WHAT TO PRODUCE —
Please return, exactly and only, the lines beginning at the top of the entries below and ending with the line containing "- Cumulative Link"; keep out the pictures.
----------------------------------------
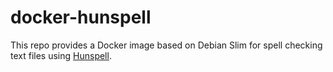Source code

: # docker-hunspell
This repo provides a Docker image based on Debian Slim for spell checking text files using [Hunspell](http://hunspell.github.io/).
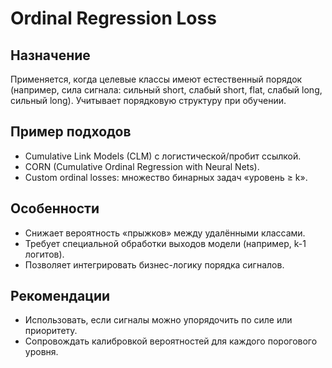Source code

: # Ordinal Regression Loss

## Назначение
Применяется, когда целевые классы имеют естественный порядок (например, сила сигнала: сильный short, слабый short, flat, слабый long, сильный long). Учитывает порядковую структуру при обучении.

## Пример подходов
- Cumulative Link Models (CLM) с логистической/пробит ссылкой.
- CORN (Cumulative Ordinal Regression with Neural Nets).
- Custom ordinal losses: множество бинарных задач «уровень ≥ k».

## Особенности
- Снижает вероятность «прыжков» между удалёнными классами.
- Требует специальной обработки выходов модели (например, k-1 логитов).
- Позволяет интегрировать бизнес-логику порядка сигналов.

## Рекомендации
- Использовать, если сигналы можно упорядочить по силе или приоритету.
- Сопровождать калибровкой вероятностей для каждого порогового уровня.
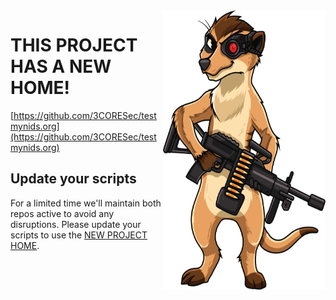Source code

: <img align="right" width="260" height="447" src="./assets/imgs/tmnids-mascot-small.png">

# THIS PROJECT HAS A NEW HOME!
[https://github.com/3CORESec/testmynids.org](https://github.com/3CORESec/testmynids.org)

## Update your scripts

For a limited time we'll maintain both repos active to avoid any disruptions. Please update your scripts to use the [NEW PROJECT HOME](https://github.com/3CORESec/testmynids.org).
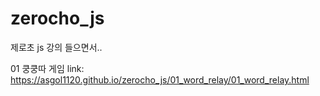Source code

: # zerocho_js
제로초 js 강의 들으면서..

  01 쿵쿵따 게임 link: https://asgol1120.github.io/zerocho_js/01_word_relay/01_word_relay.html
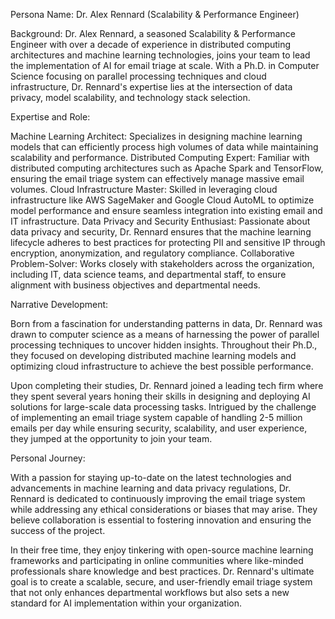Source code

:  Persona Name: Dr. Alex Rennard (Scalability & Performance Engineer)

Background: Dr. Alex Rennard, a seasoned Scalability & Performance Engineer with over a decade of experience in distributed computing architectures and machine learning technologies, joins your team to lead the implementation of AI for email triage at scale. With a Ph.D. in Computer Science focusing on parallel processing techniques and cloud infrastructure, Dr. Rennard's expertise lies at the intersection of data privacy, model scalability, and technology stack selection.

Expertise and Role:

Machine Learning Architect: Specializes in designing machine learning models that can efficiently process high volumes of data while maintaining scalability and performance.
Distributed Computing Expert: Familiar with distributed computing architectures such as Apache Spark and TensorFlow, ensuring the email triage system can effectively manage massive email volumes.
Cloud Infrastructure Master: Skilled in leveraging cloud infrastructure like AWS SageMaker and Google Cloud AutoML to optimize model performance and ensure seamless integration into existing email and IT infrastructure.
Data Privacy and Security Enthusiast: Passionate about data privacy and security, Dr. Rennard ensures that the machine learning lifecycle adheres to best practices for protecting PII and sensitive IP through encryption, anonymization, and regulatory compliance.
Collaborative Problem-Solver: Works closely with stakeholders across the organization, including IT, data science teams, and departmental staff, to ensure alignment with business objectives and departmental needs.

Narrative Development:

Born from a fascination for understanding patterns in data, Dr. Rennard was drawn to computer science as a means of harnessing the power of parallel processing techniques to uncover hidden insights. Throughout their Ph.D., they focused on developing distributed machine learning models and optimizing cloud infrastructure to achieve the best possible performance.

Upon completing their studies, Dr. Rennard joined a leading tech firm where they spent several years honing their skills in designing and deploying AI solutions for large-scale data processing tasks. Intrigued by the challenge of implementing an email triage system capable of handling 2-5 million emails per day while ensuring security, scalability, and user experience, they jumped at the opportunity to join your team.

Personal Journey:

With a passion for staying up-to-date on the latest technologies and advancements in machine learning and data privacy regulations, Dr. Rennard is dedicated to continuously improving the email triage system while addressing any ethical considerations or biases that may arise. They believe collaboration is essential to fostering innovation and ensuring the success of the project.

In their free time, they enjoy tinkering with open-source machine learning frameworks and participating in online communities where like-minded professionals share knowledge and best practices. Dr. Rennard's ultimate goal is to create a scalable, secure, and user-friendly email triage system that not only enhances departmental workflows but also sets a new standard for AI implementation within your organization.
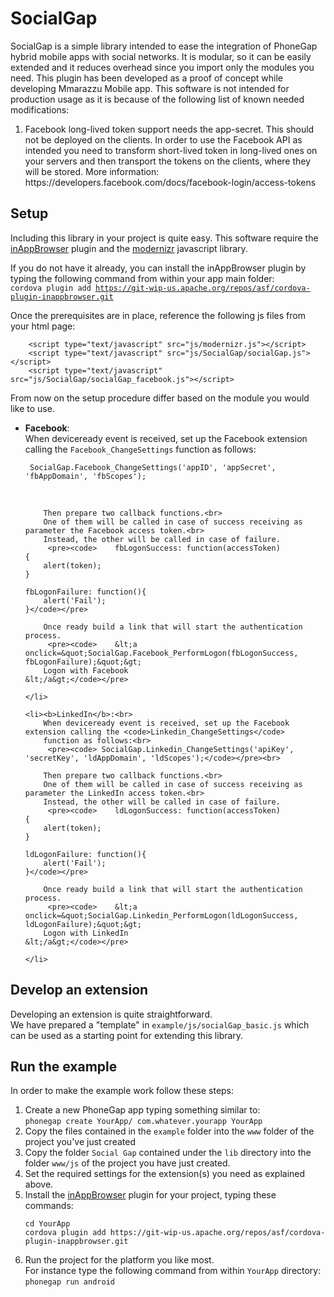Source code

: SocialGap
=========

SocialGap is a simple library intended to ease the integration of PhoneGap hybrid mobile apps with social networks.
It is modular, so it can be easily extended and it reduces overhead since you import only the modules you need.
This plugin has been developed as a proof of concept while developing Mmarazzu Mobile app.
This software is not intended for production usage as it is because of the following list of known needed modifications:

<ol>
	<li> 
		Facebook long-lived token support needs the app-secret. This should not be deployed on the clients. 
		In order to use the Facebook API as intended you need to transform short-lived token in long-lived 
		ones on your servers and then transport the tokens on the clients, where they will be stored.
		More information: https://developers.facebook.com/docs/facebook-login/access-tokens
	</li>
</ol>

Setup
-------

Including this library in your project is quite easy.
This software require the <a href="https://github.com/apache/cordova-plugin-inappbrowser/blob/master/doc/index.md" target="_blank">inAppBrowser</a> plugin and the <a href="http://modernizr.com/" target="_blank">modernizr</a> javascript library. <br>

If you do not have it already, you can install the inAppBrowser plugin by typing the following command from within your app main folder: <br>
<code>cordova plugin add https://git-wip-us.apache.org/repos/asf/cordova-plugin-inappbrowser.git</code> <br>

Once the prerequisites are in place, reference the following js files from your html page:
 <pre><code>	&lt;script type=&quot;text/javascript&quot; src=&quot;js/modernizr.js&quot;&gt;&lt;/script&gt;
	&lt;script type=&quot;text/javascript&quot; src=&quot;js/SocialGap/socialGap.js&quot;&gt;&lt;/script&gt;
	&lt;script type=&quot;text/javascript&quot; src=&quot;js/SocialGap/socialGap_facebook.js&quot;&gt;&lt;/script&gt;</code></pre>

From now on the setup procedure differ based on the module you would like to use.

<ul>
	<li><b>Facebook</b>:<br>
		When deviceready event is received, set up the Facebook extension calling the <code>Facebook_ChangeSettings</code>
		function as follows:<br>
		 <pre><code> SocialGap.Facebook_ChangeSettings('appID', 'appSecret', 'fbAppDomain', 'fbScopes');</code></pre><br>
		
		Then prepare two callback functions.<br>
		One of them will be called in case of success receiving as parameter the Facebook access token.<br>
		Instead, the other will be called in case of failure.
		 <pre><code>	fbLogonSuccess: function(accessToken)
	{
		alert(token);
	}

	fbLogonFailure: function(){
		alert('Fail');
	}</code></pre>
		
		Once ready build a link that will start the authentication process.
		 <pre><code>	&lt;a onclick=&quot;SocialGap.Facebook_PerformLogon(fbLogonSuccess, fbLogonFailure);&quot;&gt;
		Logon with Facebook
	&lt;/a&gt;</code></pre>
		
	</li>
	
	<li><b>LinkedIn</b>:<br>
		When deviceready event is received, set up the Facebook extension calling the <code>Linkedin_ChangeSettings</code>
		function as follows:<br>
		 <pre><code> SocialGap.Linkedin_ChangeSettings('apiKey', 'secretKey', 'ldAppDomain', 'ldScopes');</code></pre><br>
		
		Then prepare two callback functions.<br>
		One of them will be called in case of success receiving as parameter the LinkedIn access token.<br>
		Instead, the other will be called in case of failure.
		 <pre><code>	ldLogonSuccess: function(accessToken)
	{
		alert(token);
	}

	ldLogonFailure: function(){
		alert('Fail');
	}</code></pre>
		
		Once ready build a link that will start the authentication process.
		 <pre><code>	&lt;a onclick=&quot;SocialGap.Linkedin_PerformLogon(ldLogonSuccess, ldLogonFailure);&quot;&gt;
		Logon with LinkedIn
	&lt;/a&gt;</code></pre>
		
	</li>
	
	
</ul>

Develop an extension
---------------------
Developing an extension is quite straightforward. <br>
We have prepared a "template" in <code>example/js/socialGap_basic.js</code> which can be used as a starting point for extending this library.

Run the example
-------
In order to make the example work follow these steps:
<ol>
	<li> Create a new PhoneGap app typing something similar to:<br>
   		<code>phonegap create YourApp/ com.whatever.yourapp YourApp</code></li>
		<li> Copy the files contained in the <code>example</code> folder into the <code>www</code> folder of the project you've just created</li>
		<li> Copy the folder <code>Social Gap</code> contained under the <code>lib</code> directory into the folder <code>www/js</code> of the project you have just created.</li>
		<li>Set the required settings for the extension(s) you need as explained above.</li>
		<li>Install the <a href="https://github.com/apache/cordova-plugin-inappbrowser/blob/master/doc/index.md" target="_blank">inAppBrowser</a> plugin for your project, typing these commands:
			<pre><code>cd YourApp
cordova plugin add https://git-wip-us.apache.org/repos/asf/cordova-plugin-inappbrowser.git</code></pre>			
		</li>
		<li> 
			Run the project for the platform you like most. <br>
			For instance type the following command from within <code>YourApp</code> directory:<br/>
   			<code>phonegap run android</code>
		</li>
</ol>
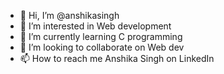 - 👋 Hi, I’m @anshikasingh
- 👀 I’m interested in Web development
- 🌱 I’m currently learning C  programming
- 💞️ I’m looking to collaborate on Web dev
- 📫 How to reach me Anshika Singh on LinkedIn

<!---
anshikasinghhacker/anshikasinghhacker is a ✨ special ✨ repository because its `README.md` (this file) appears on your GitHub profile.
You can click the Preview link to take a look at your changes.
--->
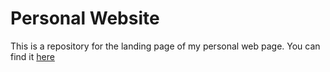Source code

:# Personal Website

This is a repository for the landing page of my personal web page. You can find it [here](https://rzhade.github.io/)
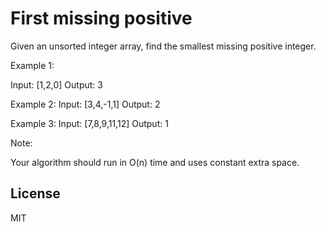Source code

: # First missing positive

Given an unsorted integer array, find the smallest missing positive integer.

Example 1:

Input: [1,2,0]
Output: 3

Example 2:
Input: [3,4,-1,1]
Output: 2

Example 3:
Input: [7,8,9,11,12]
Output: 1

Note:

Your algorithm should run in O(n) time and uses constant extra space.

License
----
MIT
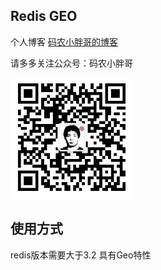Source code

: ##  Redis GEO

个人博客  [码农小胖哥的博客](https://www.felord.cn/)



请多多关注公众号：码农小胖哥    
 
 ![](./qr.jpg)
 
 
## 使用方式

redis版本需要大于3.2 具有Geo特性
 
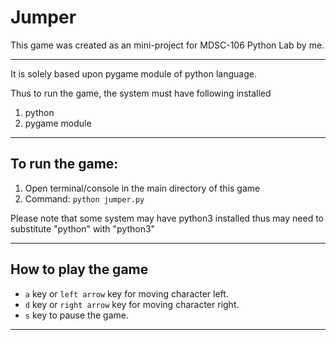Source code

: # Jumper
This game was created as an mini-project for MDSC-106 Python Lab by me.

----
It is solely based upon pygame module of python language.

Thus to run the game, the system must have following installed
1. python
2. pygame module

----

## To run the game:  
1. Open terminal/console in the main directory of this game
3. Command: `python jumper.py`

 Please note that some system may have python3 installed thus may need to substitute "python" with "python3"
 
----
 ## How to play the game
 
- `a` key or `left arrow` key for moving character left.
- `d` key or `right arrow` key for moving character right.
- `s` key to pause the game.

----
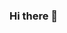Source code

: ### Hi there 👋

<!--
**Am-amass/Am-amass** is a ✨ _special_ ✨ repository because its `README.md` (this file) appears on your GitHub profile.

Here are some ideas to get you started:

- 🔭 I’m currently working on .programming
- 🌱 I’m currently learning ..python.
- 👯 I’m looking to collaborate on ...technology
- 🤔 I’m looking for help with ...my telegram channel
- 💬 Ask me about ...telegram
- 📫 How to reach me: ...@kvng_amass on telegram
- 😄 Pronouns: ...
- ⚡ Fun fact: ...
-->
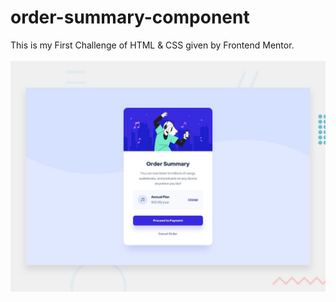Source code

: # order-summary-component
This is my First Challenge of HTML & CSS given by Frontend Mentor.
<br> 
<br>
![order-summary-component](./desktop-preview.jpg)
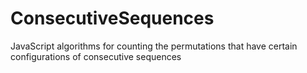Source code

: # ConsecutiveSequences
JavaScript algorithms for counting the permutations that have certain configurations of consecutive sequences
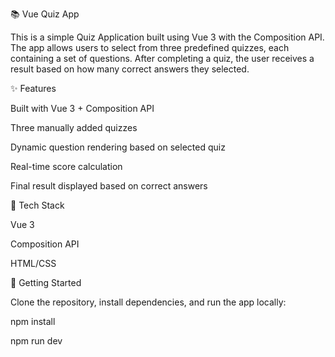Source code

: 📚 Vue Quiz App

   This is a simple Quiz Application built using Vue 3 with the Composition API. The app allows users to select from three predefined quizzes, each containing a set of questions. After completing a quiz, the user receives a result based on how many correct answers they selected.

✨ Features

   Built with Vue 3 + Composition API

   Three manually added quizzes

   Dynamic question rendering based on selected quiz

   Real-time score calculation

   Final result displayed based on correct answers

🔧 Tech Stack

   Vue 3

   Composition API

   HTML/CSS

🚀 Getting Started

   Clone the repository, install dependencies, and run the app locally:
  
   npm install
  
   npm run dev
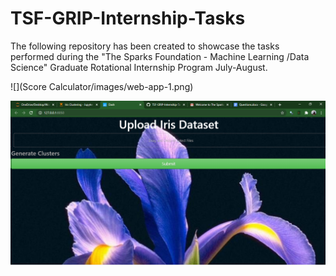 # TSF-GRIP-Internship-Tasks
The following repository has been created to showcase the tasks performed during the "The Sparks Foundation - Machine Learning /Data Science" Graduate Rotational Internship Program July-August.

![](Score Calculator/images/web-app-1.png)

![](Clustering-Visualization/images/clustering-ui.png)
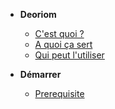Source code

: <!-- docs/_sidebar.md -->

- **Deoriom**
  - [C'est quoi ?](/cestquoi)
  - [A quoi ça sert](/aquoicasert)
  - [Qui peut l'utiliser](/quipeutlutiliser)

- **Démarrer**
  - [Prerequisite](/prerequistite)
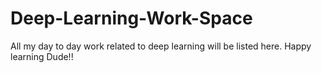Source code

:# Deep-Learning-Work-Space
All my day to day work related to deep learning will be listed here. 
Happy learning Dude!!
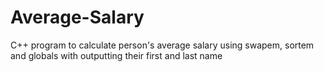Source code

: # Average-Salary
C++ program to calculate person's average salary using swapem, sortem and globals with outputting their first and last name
----------------------------------------
TASK RESULT —
Source code

: # docker-hunspell
This repo provides a Docker image based on Debian Slim for spell checking text files using [Hunspell](http://hunspell.github.io/).
Source code

: # Ordinal Regression Loss

## Назначение
Применяется, когда целевые классы имеют естественный порядок (например, сила сигнала: сильный short, слабый short, flat, слабый long, сильный long). Учитывает порядковую структуру при обучении.

## Пример подходов
- Cumulative Link Models (CLM) с логистической/пробит ссылкой.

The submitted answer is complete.